▶ _Task material_:
┌──
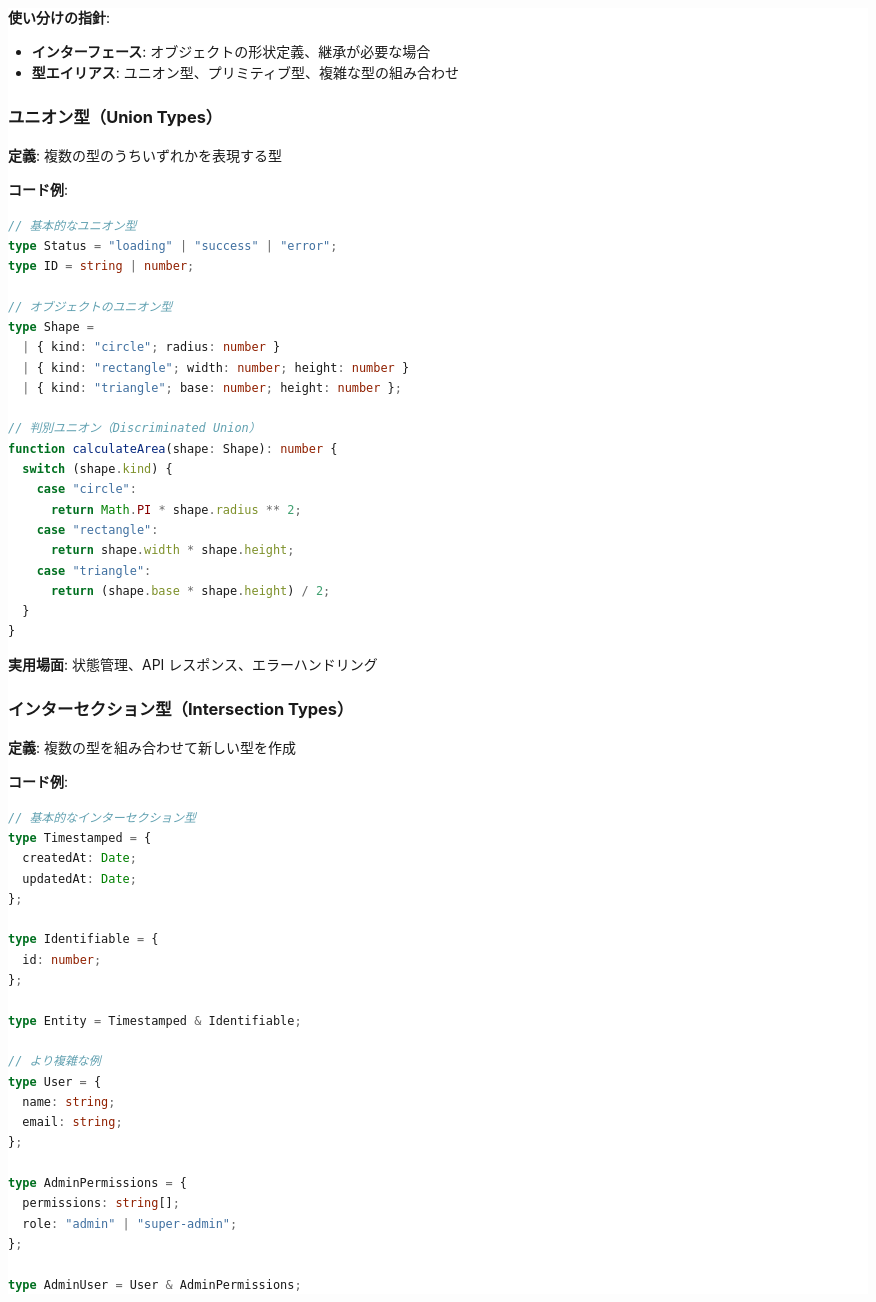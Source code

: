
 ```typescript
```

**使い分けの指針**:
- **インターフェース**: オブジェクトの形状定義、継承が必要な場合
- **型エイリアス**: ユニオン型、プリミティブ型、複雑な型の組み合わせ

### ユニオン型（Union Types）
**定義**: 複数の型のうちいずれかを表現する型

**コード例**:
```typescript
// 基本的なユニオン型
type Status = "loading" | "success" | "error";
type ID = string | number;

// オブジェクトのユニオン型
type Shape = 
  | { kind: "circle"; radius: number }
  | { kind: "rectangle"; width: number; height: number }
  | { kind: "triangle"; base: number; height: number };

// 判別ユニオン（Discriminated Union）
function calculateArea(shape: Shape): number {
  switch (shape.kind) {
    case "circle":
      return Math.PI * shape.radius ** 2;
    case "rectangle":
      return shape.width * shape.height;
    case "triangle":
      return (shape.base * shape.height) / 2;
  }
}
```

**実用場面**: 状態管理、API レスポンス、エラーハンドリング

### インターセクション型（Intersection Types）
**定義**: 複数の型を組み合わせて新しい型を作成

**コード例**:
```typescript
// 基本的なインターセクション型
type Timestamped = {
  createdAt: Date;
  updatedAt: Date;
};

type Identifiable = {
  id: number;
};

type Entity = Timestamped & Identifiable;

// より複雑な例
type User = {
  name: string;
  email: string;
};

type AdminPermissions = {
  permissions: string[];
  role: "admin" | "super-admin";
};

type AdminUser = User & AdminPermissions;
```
└──
┌──
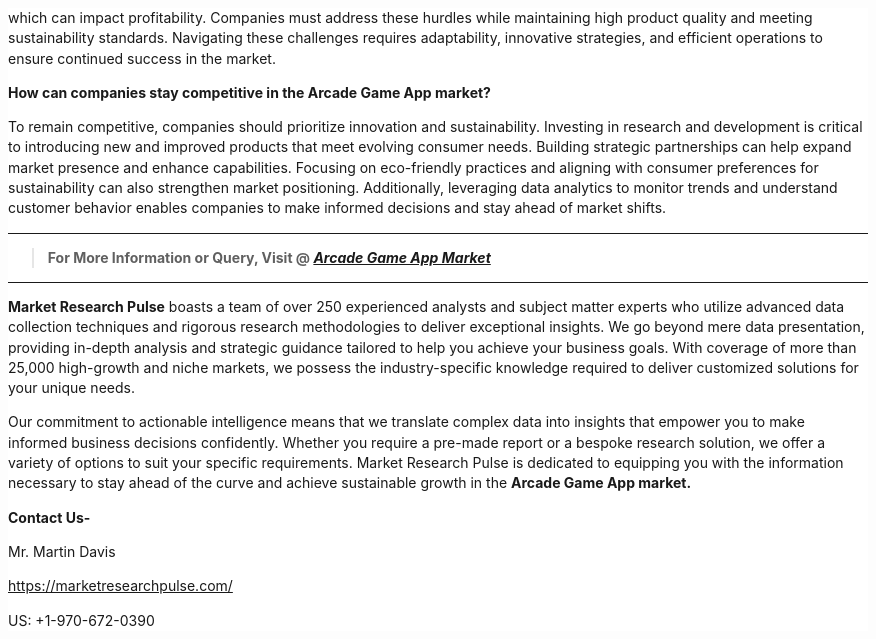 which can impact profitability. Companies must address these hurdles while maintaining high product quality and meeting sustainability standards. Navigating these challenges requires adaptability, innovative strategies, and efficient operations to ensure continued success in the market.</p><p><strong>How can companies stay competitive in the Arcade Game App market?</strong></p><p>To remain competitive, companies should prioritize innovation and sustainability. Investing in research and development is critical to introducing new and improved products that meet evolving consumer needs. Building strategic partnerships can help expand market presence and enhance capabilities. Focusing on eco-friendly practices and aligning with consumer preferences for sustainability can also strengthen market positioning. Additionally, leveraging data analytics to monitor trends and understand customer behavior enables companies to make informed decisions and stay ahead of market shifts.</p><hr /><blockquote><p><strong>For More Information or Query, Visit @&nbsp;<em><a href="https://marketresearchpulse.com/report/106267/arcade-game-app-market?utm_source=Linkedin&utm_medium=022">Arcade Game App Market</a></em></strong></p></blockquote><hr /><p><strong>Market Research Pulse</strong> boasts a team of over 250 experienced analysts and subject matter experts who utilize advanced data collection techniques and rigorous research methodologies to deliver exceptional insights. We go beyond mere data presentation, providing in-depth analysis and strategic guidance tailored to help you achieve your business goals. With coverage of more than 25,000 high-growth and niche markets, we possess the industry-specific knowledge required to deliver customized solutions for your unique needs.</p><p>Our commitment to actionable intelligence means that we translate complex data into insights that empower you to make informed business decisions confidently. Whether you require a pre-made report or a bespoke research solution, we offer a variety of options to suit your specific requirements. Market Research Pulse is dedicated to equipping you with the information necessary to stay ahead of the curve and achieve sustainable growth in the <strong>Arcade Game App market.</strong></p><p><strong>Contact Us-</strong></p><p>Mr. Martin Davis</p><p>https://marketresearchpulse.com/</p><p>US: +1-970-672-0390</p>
└──
┌──
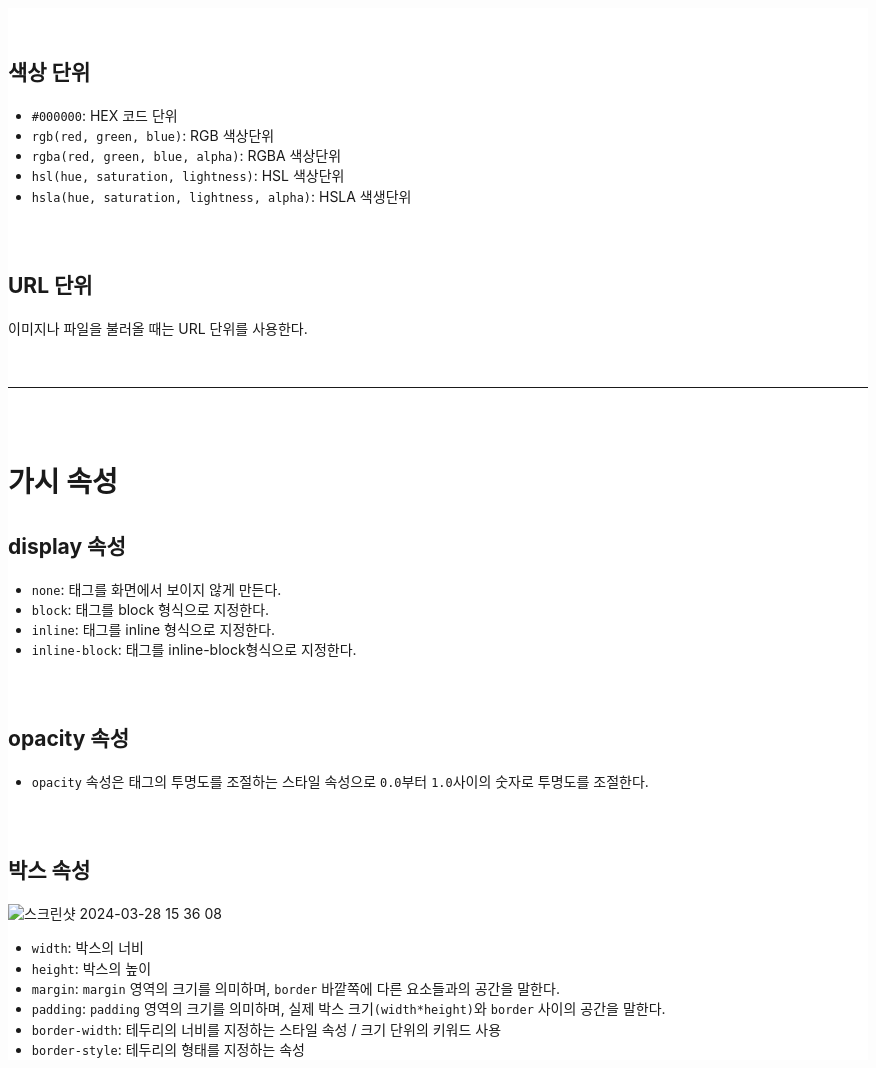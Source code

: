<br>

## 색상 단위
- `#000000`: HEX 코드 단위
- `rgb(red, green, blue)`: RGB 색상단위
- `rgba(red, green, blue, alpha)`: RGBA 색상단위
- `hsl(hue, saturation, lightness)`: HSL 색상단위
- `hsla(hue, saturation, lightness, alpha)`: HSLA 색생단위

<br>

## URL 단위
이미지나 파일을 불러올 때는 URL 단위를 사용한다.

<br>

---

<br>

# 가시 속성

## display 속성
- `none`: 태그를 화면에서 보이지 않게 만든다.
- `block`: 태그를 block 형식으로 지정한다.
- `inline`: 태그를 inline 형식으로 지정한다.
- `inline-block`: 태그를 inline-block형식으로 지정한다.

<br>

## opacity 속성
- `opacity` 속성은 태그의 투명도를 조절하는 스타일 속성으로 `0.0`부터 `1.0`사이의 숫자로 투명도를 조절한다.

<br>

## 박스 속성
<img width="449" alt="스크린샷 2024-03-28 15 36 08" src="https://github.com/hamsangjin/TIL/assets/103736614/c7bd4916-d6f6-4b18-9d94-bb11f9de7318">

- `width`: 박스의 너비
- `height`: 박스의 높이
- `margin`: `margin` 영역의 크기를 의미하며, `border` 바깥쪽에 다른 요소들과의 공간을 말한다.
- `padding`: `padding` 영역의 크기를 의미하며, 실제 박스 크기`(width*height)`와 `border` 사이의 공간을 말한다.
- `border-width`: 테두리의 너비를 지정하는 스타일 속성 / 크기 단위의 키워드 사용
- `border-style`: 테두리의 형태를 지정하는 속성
└──
Retype exactly, and only, the lines above from the one where "보이지 않게 만든다." occurs up to and including the one where "형태를 지정하는 속성" occurs.

▶ _Result of the task_:
- `none`: 태그를 화면에서 보이지 않게 만든다.
- `block`: 태그를 block 형식으로 지정한다.
- `inline`: 태그를 inline 형식으로 지정한다.
- `inline-block`: 태그를 inline-block형식으로 지정한다.

<br>

## opacity 속성
- `opacity` 속성은 태그의 투명도를 조절하는 스타일 속성으로 `0.0`부터 `1.0`사이의 숫자로 투명도를 조절한다.

<br>

## 박스 속성
<img width="449" alt="스크린샷 2024-03-28 15 36 08" src="https://github.com/hamsangjin/TIL/assets/103736614/c7bd4916-d6f6-4b18-9d94-bb11f9de7318">

- `width`: 박스의 너비
- `height`: 박스의 높이
- `margin`: `margin` 영역의 크기를 의미하며, `border` 바깥쪽에 다른 요소들과의 공간을 말한다.
- `padding`: `padding` 영역의 크기를 의미하며, 실제 박스 크기`(width*height)`와 `border` 사이의 공간을 말한다.
- `border-width`: 테두리의 너비를 지정하는 스타일 속성 / 크기 단위의 키워드 사용
- `border-style`: 테두리의 형태를 지정하는 속성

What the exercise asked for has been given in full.